SojoMail - How to love a flawed nation

SojoMail

This week: The possibility of healthy patriotism, liturgy’s power to create change, and redemptive tattoo cover-ups.

Back of a crowd holding up blue and red signs that say

The U.S. Isnt a ‘Chosen Nation.’ But Christians Can Still Be Patriotic

Adam Russell Taylor writes in this week’s SojoMail that there is a form of healthy patriotism we can work toward:

This summer I’ve noticed a surge in patriotic signaling and sentiment. Both the Republican and Democratic national conventions plastered stars and stripes everywhere as speakers from both parties offered superlatives about the United States — The greatest country! The most powerful country! The richest country! — while delegates chanted “USA! USA! USA!”
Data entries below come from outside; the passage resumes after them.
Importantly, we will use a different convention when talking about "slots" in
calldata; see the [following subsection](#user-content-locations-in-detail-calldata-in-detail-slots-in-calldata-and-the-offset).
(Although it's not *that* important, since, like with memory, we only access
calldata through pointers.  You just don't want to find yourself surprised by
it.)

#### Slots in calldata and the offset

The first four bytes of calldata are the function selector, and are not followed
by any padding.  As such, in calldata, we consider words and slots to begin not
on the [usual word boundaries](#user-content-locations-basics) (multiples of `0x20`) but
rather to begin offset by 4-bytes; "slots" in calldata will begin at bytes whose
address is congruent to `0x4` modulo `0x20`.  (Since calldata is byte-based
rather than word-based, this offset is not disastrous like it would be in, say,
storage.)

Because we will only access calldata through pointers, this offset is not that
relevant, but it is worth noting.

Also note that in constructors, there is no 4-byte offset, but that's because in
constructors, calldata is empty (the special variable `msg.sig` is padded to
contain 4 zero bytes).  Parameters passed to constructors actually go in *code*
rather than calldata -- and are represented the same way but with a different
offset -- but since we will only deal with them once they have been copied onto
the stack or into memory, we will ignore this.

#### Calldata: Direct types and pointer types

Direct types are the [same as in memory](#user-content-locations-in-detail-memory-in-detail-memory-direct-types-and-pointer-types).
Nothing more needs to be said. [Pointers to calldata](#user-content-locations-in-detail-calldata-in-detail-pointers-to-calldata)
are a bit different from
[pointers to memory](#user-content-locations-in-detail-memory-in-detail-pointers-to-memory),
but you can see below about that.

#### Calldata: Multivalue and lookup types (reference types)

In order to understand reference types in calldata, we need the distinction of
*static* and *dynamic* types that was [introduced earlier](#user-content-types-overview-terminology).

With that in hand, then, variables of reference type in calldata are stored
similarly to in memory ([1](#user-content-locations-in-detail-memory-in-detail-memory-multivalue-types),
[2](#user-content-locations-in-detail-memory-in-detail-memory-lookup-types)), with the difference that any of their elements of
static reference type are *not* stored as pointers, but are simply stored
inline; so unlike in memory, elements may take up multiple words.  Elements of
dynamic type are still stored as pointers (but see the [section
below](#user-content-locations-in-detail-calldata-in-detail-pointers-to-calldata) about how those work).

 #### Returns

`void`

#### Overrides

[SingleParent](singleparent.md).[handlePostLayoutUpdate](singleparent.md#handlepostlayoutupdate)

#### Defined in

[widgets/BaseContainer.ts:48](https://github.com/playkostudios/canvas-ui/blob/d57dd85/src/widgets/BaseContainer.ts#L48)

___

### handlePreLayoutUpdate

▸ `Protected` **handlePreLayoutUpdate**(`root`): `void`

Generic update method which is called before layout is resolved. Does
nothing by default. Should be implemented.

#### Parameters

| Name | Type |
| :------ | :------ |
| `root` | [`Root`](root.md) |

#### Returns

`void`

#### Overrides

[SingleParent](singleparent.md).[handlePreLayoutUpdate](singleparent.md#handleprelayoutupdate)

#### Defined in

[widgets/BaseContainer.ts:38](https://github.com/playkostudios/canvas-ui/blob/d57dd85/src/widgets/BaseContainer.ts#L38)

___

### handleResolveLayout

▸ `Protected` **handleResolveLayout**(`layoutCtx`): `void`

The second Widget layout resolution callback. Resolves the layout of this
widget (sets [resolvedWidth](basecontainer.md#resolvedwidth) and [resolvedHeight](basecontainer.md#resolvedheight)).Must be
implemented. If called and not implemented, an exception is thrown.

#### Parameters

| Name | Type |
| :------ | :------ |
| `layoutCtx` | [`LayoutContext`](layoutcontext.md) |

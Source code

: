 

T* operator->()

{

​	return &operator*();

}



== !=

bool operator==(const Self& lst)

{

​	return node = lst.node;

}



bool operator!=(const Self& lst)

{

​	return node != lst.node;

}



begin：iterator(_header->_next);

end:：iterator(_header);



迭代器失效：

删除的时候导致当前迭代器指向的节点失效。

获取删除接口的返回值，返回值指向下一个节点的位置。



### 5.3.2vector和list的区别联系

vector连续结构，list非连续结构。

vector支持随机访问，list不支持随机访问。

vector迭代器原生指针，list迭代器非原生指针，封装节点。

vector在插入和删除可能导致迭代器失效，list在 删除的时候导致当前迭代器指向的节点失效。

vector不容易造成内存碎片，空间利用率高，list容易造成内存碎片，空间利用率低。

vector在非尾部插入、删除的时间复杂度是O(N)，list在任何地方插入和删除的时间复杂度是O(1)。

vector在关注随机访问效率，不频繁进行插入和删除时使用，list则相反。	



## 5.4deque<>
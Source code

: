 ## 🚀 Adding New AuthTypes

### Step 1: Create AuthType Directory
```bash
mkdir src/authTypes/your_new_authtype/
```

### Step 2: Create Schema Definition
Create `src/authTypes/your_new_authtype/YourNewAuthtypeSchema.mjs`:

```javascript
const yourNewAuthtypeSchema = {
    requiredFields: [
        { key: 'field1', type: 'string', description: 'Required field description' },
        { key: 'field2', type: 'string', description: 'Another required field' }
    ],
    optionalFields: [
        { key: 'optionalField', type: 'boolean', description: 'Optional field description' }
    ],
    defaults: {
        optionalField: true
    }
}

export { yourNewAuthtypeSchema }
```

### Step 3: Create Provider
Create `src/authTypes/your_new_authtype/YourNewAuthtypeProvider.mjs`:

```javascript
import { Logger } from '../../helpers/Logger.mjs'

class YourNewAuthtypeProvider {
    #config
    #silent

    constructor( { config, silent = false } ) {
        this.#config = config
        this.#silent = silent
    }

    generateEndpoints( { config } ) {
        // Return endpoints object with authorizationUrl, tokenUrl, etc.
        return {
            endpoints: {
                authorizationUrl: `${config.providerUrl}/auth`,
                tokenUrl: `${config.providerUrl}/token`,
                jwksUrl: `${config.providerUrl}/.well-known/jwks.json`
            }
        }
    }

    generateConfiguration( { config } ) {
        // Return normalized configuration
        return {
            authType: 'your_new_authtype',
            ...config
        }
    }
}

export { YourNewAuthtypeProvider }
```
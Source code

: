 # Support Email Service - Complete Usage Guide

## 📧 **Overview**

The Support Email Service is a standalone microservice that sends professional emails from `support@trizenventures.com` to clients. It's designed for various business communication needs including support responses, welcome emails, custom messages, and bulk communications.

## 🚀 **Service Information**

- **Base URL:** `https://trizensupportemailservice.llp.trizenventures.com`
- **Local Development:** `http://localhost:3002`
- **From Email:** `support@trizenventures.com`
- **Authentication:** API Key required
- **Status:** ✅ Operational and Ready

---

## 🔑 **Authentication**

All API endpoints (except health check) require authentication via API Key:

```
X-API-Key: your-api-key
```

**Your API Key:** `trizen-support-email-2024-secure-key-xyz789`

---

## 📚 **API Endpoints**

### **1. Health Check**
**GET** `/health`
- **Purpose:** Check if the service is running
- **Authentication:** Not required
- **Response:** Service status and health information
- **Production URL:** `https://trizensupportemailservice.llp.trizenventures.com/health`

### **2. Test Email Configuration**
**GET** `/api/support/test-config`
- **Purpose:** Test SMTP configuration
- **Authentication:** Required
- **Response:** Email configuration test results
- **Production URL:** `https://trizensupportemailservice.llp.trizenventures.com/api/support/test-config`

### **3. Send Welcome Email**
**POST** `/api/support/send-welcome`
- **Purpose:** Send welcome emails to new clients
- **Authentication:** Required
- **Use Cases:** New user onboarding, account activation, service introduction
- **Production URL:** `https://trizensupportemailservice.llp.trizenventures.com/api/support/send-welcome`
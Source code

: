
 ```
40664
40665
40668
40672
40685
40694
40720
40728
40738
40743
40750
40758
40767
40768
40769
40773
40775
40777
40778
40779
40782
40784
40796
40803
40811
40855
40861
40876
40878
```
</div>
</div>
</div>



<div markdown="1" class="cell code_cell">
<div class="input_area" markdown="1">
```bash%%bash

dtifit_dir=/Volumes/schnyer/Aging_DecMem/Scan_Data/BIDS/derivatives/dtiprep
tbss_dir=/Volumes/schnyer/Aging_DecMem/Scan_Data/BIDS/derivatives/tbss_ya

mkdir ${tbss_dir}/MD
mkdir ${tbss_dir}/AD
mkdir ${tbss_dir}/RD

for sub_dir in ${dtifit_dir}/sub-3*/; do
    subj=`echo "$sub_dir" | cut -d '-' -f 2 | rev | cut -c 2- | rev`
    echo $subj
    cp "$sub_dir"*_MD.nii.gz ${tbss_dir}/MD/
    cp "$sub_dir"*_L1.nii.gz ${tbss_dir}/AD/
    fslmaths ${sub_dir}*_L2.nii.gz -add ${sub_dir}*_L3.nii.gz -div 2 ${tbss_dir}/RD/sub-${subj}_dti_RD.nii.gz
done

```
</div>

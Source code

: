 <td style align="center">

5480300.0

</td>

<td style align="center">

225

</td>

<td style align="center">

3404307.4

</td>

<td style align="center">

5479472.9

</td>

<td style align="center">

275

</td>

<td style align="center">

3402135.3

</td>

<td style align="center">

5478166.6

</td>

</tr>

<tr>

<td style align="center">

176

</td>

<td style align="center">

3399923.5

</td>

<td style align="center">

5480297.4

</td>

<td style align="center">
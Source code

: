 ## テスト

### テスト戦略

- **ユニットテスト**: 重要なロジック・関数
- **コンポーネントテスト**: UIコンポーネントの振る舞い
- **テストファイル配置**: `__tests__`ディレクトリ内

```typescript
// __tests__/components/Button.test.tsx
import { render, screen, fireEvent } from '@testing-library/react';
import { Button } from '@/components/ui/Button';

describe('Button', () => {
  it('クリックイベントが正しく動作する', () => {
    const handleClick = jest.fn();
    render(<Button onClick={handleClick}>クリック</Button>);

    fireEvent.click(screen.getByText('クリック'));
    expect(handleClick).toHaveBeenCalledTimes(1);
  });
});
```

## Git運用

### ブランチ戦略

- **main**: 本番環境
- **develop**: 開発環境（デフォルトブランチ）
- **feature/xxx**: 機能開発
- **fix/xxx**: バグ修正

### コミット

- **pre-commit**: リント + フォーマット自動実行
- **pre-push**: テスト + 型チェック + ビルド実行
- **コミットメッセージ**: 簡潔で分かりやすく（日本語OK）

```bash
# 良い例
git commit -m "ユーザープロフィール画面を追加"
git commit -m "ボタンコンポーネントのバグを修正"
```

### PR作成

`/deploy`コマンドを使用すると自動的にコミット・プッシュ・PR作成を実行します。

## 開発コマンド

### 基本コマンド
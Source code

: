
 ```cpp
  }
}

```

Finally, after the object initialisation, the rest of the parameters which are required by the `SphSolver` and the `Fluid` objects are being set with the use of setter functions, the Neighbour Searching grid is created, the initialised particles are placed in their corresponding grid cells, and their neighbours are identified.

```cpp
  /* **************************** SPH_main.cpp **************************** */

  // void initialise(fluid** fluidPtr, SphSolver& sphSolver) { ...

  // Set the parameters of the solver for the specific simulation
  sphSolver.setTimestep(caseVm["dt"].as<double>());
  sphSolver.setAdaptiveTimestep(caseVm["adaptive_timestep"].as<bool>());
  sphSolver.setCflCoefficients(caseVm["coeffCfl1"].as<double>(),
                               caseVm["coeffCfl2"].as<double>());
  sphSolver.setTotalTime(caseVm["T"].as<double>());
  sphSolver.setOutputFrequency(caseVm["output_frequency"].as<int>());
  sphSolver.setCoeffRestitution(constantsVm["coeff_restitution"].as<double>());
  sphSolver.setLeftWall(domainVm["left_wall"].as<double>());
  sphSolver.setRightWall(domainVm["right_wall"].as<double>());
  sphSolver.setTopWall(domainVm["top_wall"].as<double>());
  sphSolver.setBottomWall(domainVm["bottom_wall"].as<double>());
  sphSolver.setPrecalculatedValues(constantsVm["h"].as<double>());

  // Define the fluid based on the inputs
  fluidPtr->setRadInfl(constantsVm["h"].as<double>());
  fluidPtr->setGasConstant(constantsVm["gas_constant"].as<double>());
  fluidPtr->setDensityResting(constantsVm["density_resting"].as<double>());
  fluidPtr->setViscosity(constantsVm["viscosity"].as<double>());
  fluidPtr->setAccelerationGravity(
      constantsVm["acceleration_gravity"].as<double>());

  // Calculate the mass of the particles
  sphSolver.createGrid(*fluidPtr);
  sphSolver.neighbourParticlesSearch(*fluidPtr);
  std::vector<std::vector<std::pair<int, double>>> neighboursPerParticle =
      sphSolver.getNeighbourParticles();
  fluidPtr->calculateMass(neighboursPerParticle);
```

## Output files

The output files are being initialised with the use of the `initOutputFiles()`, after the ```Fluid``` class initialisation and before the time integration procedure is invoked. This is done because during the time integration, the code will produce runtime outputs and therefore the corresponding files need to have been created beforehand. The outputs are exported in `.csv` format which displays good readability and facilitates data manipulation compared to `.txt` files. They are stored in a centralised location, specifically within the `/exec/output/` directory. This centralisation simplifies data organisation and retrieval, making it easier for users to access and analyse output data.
I noticed some of this patriotic spirit in myself during this summer’s Olympic games. Despite the International Olympic Committee’s many corruption scandals, I still felt the undeniable magic when the best athletes from all over the world compete — and an irrepressible pride when an U.S. athlete or team does well.

Christian engagement in American patriotism has often gotten a bad rap, and rightly so: All too often, a healthy love for one’s country (patriotism) seeps into a pernicious love of blood and soil (nationalism), with the latter often marked by a sense of superiority, domination, or ethnocentrism.

But instead of offering a strong counter-witness to these toxic impulses, Christians in the U.S. have often led the way, twisting the gospel to support American nationalism. Understandably, some Christians — both now and in the past — have responded by rejecting nationalistic forms of patriotism as something incompatible with following Jesus.

As a Christian, I believe the answer isn’t to altogether reject patriotism, but instead to redeem it.